Men thought they had dodged a bullet when the Centers for Disease Control and Prevention first announced that the Zika virus was making its way to North America. After all, the dread disease only seemed to affect women and newborn babies.

Now, however, all bets are off.

Studies and reports indicating that the Zika virus can do grave damage to the testes of male mice are now being published. One such study, from a team at Yale and the Howard Hughes Medical Institute, found that Zika attacked specialized cells that produce testosterone and support sperm production in mice. Three weeks after infection, the mouse testes were much smaller than those of uninfected mice and contained far less testosterone, and the virus continued to replicate in testicular cells even after it was cleared from the blood.

“No one has really correlated this to infertility in men,” said Kelle Moley, MD, co-director of the Institute of Clinical and Translational Sciences at Washington University in St. Louis, “but infertility is not something that comes to the forefront when you have a cold. No one is going to get a semen analysis on someone who has a fever and a rash and chills. We may not know if people are infertile because of Zika for 20 or 30 years.”

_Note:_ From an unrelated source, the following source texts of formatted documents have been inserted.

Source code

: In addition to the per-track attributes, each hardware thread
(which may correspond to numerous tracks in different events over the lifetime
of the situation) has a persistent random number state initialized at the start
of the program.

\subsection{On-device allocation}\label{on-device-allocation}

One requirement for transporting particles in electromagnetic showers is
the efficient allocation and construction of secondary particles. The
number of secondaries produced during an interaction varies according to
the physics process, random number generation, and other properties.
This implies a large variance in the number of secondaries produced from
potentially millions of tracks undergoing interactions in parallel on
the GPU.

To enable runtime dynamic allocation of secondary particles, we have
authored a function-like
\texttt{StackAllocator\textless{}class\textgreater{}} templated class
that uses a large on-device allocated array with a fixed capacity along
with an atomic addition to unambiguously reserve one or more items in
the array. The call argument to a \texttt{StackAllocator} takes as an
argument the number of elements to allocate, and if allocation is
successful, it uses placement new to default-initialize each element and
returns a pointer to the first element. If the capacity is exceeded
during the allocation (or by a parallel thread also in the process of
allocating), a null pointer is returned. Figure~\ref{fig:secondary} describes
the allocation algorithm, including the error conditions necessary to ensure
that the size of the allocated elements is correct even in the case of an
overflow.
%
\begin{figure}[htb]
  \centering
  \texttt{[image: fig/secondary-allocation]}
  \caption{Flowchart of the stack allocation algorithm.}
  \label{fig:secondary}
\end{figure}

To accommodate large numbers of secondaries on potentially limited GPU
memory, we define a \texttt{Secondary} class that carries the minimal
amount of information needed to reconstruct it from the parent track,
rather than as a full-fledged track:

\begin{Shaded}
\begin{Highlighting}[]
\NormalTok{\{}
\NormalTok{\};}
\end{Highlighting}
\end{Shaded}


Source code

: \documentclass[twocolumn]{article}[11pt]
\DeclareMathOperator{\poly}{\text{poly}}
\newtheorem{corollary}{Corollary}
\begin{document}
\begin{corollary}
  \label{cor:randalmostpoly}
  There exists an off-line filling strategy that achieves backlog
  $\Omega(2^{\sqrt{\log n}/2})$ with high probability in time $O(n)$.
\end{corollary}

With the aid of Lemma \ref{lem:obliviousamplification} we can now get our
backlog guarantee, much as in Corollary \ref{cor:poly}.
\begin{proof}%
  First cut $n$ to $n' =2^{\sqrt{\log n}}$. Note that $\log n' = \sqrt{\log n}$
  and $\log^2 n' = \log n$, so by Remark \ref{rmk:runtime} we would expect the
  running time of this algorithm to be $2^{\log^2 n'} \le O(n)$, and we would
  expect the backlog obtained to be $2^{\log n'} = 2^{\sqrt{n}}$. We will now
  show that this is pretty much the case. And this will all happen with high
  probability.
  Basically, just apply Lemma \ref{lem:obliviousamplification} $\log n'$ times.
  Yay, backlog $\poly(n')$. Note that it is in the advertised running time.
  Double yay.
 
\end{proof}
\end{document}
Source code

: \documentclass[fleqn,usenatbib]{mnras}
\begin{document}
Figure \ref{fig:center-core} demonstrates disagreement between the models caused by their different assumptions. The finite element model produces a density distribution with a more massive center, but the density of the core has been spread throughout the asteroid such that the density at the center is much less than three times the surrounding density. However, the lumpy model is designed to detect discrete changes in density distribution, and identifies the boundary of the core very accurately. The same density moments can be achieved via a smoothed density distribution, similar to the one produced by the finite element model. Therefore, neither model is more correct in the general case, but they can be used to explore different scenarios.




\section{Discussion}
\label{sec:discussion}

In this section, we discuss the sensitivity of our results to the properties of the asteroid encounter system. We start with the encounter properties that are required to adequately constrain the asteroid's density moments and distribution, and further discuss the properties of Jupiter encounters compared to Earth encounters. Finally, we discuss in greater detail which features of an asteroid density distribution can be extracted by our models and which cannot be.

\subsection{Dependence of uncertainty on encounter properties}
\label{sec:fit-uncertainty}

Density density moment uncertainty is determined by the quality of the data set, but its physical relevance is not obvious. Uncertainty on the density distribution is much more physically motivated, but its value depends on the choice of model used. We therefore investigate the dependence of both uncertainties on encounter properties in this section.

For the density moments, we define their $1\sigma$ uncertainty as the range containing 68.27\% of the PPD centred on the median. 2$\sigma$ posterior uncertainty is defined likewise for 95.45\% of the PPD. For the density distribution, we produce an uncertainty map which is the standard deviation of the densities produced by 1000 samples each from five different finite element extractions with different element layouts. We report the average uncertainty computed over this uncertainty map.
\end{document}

Researchers from the CDC are now working closely with a fertility clinic in Puerto Rico that was hard-hit by Zika. They are trying to determine if men infected by the virus have lower sperm counts or sperm that doesn't work as well in the weeks and months after infection.

Tyler Sharp, PhD, chief epidemiologist at the CDC’s Dengue Branch in San Juan, Puerto Rico, says that so far, he has not heard any case reports from Brazil or other countries with widespread Zika outbreaks of reproductive effects or shrinkage of the testes in men. He is hopeful that what is reported to be happening in mice is not happening in men. Scientists usually use mice to study a disease because they see an effect in humans and use the mice to take a closer look at an animal model. This is the opposite of what the CDC is trying to do.

Moley's team discovered that the virus attacks cells that are responsible for building a barrier between sperm and blood. This divide is crucial because it hides the sperm from attack by the body’s own immune system. When the wall is breached, the immune system kicks in, and by about three weeks after infection very little of the internal architecture of the testes is left.